5 reactions on “Communicating with GPT-3

  1. Ton Zijlstra commented a great post by Henrik Karlsson about the large language model GTP-3, which caused me to finally try it out.

    My first impression is similar to theirs: “Just wow”, and it took me quite a while until I reached some limits (in particular when asking GPT to “Write a fictitious debate between xxx and yyy about zzz.”)

    One undeniable affordance, however, of the machine’s responses is to get inspirations and stimulation for consideration. This is also the big topic of the note-takers and zettlekastlers crowd, for example using the autolinking of “unlinked references”. And I am noticing that it is probably a matter of taste and preferences, or perhaps even a matter of different working styles: If I am permanently working at my limits there is no room left for organic associations, and then I might be more impressed by an abundance of ideas and artificial creativity?

    Perhaps I am too much of an ungrateful grumpy killjoy, but the abundance of artificial serendipitous stimulations makes me think of how onerous it will be to sift through them all to find out which ones are the most relevant ones for me.

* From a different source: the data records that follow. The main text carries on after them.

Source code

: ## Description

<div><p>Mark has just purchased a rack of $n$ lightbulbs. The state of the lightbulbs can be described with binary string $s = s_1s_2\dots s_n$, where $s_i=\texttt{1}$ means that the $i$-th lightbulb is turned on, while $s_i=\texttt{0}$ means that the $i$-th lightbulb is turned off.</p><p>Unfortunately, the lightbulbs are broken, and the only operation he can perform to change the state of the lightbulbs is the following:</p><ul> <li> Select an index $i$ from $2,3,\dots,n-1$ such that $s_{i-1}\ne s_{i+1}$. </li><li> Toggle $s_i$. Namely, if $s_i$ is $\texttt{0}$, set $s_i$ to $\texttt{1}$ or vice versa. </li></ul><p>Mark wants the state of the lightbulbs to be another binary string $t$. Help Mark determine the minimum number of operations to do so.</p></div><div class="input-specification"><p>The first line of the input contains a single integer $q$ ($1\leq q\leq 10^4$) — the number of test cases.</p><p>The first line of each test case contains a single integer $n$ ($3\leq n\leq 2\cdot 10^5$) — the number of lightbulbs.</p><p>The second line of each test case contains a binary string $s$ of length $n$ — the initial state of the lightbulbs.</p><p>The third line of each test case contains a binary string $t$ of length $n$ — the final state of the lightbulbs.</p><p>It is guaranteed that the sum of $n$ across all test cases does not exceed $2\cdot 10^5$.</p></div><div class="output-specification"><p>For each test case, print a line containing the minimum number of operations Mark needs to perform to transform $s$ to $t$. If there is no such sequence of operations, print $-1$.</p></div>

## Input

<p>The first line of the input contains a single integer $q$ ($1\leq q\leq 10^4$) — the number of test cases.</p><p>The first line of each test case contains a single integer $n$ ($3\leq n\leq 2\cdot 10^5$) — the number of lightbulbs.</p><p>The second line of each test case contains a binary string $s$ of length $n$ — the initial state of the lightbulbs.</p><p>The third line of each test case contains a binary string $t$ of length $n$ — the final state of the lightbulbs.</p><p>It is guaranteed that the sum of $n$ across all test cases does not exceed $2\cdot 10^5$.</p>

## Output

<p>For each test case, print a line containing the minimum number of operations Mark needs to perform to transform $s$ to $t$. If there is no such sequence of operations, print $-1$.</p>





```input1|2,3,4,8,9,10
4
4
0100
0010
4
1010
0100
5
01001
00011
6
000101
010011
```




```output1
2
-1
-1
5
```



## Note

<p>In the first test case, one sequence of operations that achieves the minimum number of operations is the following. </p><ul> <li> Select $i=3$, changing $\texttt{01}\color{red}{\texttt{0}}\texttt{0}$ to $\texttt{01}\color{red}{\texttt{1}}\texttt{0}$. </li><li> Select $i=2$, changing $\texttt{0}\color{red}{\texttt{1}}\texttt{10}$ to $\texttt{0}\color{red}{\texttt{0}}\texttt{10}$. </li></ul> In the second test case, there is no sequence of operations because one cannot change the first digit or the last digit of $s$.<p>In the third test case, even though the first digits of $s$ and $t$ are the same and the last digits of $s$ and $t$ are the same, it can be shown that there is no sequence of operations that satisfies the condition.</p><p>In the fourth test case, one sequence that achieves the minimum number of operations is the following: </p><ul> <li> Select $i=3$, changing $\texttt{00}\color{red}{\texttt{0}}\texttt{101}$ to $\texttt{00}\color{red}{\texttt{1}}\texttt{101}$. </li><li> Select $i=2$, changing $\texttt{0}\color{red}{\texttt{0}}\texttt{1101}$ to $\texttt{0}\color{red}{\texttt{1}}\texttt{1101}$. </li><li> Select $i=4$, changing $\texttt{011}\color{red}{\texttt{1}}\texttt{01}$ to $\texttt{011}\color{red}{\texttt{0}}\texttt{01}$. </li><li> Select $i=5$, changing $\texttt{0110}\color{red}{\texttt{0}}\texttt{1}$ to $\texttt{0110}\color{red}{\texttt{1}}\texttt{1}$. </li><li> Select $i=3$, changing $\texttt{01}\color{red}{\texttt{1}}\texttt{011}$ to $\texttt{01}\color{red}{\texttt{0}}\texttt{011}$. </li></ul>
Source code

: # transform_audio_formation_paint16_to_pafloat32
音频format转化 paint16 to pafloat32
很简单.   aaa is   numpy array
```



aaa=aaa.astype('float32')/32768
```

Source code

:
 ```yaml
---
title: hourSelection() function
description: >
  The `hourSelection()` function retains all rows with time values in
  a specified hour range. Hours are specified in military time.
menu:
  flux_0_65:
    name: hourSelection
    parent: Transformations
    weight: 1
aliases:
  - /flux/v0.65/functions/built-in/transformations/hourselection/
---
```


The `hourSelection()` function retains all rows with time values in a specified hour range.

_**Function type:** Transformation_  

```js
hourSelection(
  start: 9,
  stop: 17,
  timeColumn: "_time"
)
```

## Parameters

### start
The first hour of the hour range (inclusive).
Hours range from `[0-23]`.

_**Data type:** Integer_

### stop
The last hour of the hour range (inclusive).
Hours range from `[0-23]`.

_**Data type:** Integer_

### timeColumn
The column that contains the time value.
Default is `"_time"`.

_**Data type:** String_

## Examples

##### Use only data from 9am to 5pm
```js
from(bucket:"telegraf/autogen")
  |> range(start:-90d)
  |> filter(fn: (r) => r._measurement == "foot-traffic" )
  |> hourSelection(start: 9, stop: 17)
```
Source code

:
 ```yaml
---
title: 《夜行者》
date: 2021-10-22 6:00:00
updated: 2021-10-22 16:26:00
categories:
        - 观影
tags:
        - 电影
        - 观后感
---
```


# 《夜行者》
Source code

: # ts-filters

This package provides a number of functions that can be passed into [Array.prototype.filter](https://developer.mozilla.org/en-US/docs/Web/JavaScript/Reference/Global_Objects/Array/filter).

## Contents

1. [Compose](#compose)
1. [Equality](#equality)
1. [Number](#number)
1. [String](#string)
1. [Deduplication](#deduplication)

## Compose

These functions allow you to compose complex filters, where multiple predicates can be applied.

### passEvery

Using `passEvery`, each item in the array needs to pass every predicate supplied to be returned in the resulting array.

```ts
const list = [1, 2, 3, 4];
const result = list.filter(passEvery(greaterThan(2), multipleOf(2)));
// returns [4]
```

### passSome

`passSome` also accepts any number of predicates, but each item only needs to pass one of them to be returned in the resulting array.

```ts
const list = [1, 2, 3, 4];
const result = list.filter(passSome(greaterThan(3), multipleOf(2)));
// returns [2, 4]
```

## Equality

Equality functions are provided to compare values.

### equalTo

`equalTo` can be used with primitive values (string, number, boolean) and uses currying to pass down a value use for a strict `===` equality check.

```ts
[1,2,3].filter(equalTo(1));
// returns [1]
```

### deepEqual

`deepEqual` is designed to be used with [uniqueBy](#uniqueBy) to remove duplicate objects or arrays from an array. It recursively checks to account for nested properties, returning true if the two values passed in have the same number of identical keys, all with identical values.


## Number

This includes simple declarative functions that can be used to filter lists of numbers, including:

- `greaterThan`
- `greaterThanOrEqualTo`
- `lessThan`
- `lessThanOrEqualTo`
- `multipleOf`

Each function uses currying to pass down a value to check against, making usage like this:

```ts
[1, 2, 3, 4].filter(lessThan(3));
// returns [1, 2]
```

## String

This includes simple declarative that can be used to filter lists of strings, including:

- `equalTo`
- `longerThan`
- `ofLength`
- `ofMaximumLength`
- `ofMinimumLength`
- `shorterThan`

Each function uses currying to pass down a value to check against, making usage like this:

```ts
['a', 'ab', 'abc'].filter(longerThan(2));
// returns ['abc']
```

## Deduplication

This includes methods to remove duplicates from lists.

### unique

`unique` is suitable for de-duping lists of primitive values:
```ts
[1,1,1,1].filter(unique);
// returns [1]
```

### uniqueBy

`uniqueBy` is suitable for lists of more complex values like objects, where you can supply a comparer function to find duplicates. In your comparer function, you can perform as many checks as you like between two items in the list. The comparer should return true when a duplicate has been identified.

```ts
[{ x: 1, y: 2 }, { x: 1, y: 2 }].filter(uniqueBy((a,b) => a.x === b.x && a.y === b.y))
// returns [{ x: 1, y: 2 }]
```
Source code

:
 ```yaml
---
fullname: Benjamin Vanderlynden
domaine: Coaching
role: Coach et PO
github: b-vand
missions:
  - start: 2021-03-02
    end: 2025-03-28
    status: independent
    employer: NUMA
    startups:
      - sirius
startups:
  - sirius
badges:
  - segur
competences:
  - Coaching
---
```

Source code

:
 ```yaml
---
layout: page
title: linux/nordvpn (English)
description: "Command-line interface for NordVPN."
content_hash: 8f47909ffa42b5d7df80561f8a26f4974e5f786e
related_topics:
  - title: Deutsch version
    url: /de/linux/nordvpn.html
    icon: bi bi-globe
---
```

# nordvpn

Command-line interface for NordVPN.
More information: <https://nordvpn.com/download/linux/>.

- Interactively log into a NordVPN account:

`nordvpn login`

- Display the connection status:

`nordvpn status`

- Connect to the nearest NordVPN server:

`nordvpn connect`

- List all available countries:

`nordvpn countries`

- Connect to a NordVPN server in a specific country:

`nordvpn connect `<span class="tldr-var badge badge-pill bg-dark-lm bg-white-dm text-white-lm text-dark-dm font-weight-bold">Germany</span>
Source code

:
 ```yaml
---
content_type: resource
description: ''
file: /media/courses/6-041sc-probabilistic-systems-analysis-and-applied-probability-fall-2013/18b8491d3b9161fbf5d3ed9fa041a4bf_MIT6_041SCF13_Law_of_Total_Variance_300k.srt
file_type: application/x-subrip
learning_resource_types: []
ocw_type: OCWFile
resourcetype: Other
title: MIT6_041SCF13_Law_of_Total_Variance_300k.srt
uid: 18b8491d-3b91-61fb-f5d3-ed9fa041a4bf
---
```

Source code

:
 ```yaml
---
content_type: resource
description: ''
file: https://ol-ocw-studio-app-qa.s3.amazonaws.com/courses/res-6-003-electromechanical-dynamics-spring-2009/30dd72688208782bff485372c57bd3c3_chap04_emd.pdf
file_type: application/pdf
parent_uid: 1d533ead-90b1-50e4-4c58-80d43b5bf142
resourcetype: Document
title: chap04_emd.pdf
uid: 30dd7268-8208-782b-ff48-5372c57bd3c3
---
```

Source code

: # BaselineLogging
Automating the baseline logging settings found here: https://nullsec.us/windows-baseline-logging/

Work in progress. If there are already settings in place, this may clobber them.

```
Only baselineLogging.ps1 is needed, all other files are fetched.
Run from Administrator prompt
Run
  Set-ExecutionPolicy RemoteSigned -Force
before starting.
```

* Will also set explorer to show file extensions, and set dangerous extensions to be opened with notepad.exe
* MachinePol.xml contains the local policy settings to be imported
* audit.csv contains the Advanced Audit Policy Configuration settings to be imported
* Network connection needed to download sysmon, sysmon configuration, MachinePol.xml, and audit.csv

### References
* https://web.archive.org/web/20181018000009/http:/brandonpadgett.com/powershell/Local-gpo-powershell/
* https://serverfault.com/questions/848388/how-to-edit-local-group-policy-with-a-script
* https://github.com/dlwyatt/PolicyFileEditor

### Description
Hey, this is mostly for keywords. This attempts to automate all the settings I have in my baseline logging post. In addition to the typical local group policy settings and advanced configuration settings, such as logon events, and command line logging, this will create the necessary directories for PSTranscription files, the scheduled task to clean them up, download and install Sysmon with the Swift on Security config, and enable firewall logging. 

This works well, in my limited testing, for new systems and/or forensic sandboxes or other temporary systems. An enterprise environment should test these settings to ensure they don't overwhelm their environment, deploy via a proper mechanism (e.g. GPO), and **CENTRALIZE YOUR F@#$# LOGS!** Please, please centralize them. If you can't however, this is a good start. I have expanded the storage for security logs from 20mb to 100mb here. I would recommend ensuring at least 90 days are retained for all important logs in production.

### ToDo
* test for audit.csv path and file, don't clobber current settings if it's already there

    Let’s contrast this sort of inspiration with the sort that comes through blog reactions. Karlsson explicitly compares blog posts to search queries and to the new kind of ‘conversations’ that we can have with GPT-3, and I think it is indeed very appropriate to see the interaction with these tools as a ‘communication’. Also Luhmann used this metaphor for his Zettelkasten, as Ton points out, and when we use GPT, the back and forth of ‘prompts’ and ‘completions’ is a dialog, too. So there are many beneficial similarities to blog comments and trackbacks.

    Image based on https://www.flickr.com/photos/jennymackness/32921358238/ (CC-BY-NC)

    However, blog respondents are not anonymous mass products. They have a background. They care about the topic I write about, and I care about theirs. I subscribe to people whose interests are not always the same as mine but often still close enough to be inspiring. And I trust that it is relevant what they are writing. (Formerly, we talked about bloggers as ‘fuzzy categories‘ and about ‘online resonance‘ and about the skill of ‘picking‘ from the abundance.) The grounding in a shared context and a known background, makes it easier for me to understand, and benefit from, their reactions, probably in a similar way as neural ‘priming’ works.

    This is all missing when I process suggestions from a machine that does not know me and that I don’t know (I don’t even know what it knows and what it merely confabulates, and at what point its algorithm switches to the live web to look up more). It is unpersonal — even if it may impersonate Plato in a debate.